Когда наконец показались огни деревни, я почувствовал облегчение. Но оно длилось недолго.

– Ваше сиятельство! – из темноты перед машиной выскочил Ермолай, его лицо было бледным, а глаза расширены от ужаса. – Спасите! Они… они уже здесь!

Ванька резко остановил машину.

– Кто? – хмурясь, спросил я, хотя варианта было всего два: живые или мертвые.

– Ожившие! Их целая толпа! Напали с запада, как только стемнело!

Я выскочил из кабины, приказав Ваньке организовать разгрузку и спрятать провизию в полях до дальнейших моих указаний. Сам же бросился к частоколу, на ходу доставая нож.

Картина, открывшаяся мне, была словно из кошмара.

Перед частоколом, в свете факелов, метались десятки теней – изможденные, с пустыми глазницами, с кожей, обтянувшей кости так, что казалось, будто они вот-вот рассыпятся. Но они не рассыпались. Они шли. Медленно, но неотвратимо, царапая длинными ногтями по бревнам частокола.

– Где Пётр?! – закричал я, пробираясь к воротам.

– На западной стороне! Они прорвались там!

И мне теперь надо было как-то прорываться в деревню.

Я побежал вдоль частокола, огибая его на приличном расстоянии, чтобы не быть замеченным ожившими. Для меня одного их было слишком много, чтобы бездумно бросаться в лобовую атаку.

Обогнув мертвецов и зайдя с западной стороны, я увидел нелицеприятную картину: западная часть частокола была разрушена. Не сожжена, не сломана – словно дерево просто сгнило за несколько часов, рассыпавшись в труху. А через пролом уже лезли новые и новые фигуры.

Мужики стояли на стенах, бросая в оживших камни и ливая их кипятком, но те, казалось, не чувствовали боли.

Придется после того, как отобьемся, с карьера натаскать больше камня, чем я планировал. Частокол, откровенно говоря, не оправдал возложенных надежд.

Сквозь открывшиеся щели я мельком увидал, как Пётр с горсткой мужчин отчаянно отбивался, но их силы были на исходе. Один из оживших вцепился в плечо молодого парня – тот закричал, когда пальцы мертвеца впились в плоть, и тут же упал, захлебываясь черной жидкостью, вытекавшей изо рта.

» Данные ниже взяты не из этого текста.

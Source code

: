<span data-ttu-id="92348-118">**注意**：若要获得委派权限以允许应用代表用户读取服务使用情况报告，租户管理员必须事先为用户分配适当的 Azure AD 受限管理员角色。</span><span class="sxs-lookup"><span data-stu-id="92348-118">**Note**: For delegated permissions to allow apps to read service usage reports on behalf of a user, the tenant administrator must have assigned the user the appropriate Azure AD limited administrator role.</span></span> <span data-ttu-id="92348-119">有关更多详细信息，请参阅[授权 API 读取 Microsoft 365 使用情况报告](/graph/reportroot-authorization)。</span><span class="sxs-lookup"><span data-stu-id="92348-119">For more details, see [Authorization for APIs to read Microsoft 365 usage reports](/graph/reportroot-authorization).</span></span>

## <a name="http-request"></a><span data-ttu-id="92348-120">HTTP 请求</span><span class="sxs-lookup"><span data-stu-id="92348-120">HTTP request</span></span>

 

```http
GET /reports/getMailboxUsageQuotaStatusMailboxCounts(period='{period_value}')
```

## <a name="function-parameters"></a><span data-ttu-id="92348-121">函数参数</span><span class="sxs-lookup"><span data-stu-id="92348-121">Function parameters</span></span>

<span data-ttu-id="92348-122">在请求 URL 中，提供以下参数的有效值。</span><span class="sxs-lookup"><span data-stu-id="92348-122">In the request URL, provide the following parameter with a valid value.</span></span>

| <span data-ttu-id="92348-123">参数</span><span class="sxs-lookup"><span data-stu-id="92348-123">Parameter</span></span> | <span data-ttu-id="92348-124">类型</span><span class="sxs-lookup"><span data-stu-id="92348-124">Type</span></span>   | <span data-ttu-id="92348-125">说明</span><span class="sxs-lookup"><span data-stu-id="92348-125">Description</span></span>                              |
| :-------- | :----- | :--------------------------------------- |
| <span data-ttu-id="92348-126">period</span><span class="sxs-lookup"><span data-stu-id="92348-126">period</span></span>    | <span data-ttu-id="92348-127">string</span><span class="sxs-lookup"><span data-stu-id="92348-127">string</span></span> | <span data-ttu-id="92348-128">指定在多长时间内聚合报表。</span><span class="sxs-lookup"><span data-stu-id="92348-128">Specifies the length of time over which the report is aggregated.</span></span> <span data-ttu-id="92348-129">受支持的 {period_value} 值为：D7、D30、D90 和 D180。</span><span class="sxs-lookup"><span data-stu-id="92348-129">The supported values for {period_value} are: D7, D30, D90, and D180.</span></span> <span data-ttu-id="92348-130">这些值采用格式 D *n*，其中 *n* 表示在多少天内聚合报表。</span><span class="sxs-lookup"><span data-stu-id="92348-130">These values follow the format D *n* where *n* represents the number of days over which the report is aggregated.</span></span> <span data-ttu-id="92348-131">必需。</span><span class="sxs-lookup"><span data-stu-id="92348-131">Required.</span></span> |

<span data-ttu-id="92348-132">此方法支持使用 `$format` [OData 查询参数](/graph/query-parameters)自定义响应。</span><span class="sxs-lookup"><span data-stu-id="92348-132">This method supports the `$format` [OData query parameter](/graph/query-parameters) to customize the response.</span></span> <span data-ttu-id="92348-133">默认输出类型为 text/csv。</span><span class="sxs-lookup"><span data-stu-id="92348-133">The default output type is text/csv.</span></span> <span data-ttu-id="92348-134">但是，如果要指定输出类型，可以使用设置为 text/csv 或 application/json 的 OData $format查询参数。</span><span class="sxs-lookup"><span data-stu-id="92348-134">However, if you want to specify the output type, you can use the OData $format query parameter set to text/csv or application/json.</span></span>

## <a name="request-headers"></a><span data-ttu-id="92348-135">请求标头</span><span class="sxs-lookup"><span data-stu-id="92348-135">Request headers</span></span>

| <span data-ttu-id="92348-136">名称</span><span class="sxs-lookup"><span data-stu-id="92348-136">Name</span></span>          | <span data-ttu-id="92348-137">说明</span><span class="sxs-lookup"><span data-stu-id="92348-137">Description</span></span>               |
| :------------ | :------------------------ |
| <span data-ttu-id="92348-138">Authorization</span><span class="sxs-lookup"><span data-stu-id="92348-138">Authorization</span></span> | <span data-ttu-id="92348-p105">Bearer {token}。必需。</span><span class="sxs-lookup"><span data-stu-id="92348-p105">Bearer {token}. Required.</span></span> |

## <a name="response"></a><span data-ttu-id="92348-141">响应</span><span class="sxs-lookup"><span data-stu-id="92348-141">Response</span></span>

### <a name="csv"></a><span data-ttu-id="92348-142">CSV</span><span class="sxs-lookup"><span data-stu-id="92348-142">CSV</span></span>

Оторвав кусок ткани от рубахи, я быстро насыпал на него порошок рукреции, затем провел пальцем по лезвию ножа, прорезая кожу. Капли крови упали на порошок – и он вспыхнул алым огнём. Закалив клинок в огне и тем усиливая его магию, я побежал к пролому, сделал несколько мощных шагов и влетел в ничего не подозревавшую толпу сзади, размахнувшись ножом. Лезвие, заряженное магией, вспыхнуло синим пламенем и разрезало первого мертвеца пополам. Тело рассыпалось в прах. На меня тут же обратились пустые взгляды дюжины мертвецов.

– Ваше сиятельство! – Пётр, весь в крови, радостно воскликнул, увидев меня.

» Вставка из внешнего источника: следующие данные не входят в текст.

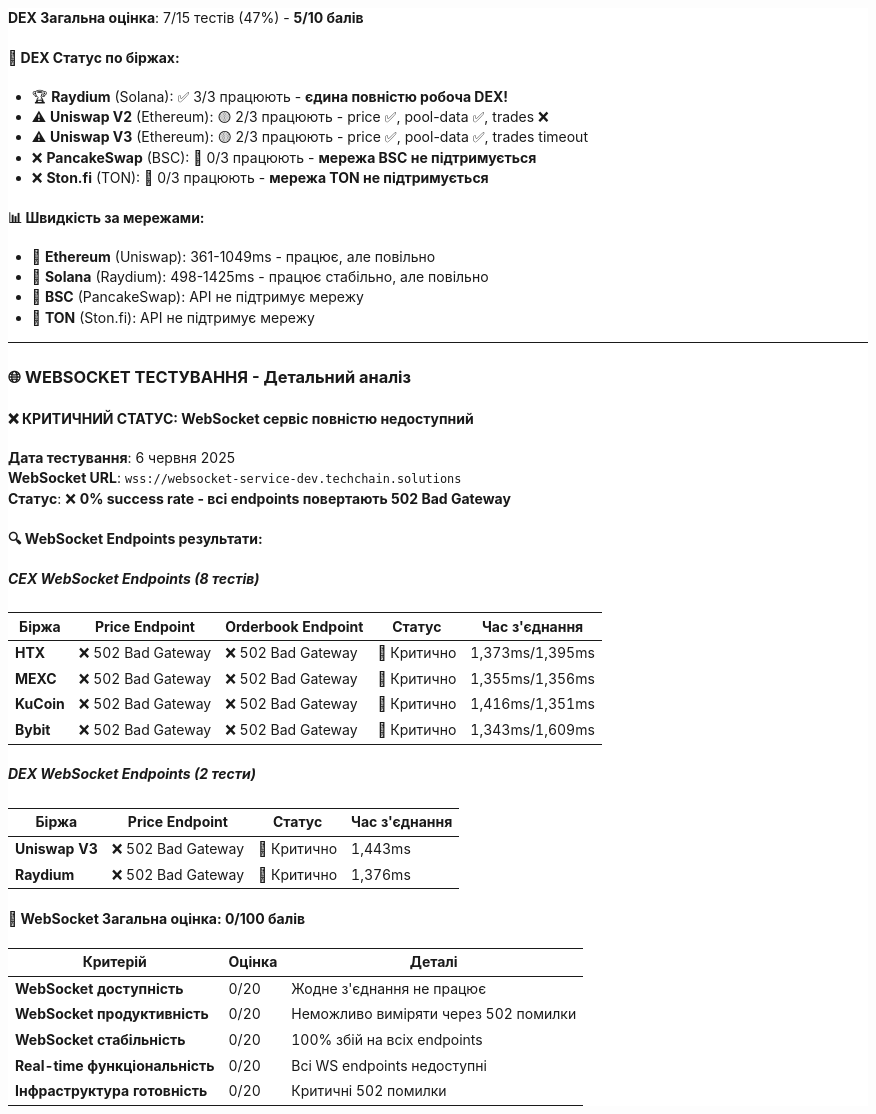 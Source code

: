 **DEX Загальна оцінка**: 7/15 тестів (47%) - **5/10 балів**

#### 🎯 **DEX Статус по біржах:**
- 🏆 **Raydium** (Solana): ✅ 3/3 працюють - **єдина повністю робоча DEX!**
- ⚠️ **Uniswap V2** (Ethereum): 🟡 2/3 працюють - price ✅, pool-data ✅, trades ❌
- ⚠️ **Uniswap V3** (Ethereum): 🟡 2/3 працюють - price ✅, pool-data ✅, trades timeout
- ❌ **PancakeSwap** (BSC): 🔴 0/3 працюють - **мережа BSC не підтримується**
- ❌ **Ston.fi** (TON): 🔴 0/3 працюють - **мережа TON не підтримується**

#### 📊 **Швидкість за мережами:**
- 🥇 **Ethereum** (Uniswap): 361-1049ms - працює, але повільно
- 🥈 **Solana** (Raydium): 498-1425ms - працює стабільно, але повільно
- 🚫 **BSC** (PancakeSwap): API не підтримує мережу
- 🚫 **TON** (Ston.fi): API не підтримує мережу

---

### 🌐 **WEBSOCKET ТЕСТУВАННЯ - Детальний аналіз**

#### ❌ **КРИТИЧНИЙ СТАТУС: WebSocket сервіс повністю недоступний**

**Дата тестування**: 6 червня 2025  
**WebSocket URL**: `wss://websocket-service-dev.techchain.solutions`  
**Статус**: ❌ **0% success rate - всі endpoints повертають 502 Bad Gateway**

#### 🔍 **WebSocket Endpoints результати:**

##### **CEX WebSocket Endpoints (8 тестів)**
| Біржа | Price Endpoint | Orderbook Endpoint | Статус | Час з'єднання |
|-------|---------------|--------------------|--------|---------------|
| **HTX** | ❌ 502 Bad Gateway | ❌ 502 Bad Gateway | 🔴 Критично | 1,373ms/1,395ms |
| **MEXC** | ❌ 502 Bad Gateway | ❌ 502 Bad Gateway | 🔴 Критично | 1,355ms/1,356ms |
| **KuCoin** | ❌ 502 Bad Gateway | ❌ 502 Bad Gateway | 🔴 Критично | 1,416ms/1,351ms |
| **Bybit** | ❌ 502 Bad Gateway | ❌ 502 Bad Gateway | 🔴 Критично | 1,343ms/1,609ms |

##### **DEX WebSocket Endpoints (2 тести)**
| Біржа | Price Endpoint | Статус | Час з'єднання |
|-------|----------------|--------|---------------|
| **Uniswap V3** | ❌ 502 Bad Gateway | 🔴 Критично | 1,443ms |
| **Raydium** | ❌ 502 Bad Gateway | 🔴 Критично | 1,376ms |

#### 🎯 **WebSocket Загальна оцінка: 0/100 балів**

| Критерій | Оцінка | Деталі |
|----------|--------|--------|
| **WebSocket доступність** | 0/20 | Жодне з'єднання не працює |
| **WebSocket продуктивність** | 0/20 | Неможливо виміряти через 502 помилки |
| **WebSocket стабільність** | 0/20 | 100% збій на всіх endpoints |
| **Real-time функціональність** | 0/20 | Всі WS endpoints недоступні |
| **Інфраструктура готовність** | 0/20 | Критичні 502 помилки |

– Какого черта ты не позвонил?! – выругался я, отрубая клинком голову ещё одному мертвецу и мгновенно отскакивая в сторону от крепких объятий второго. Вот только их было куда больше.

– Не успел, ваше сиятельство, – прокричал Пётр, пронзая вилами голову напиравшего на него мертвеца.

– Обсудим позже, – рассекая пополам голову очередного ожившего, пытавшегося меня укусить, ответил я и следом отдал приказ: – Бегите ко мне в подвал. Там есть чем поджечь этих тварей.

Мертвецы напирали и пытались взять меня в кольцо, заставляя меня отступать все ближе к лесу.

Наш бой с толпой оживших со стороны, наверное, был похож на танец. Раз-два-три, удар, раз-два-три, прыжок. Но мои силы тоже не были бесконечными. Мышцы начинали уже твердеть от усталости, а лёгкие жгло изнутри. Это тело явно никогда не участвовало в длительных схватках.

Когда я уже переступил черту, где начинался лес, у самого частокола вспыхнуло пламя.

Огненная волна ударила в мертвецов, и они вспыхнули, как сухая солома. Их крики – хриплые, нечеловеческие – огласили ночь. Черный дым поднялся к небу.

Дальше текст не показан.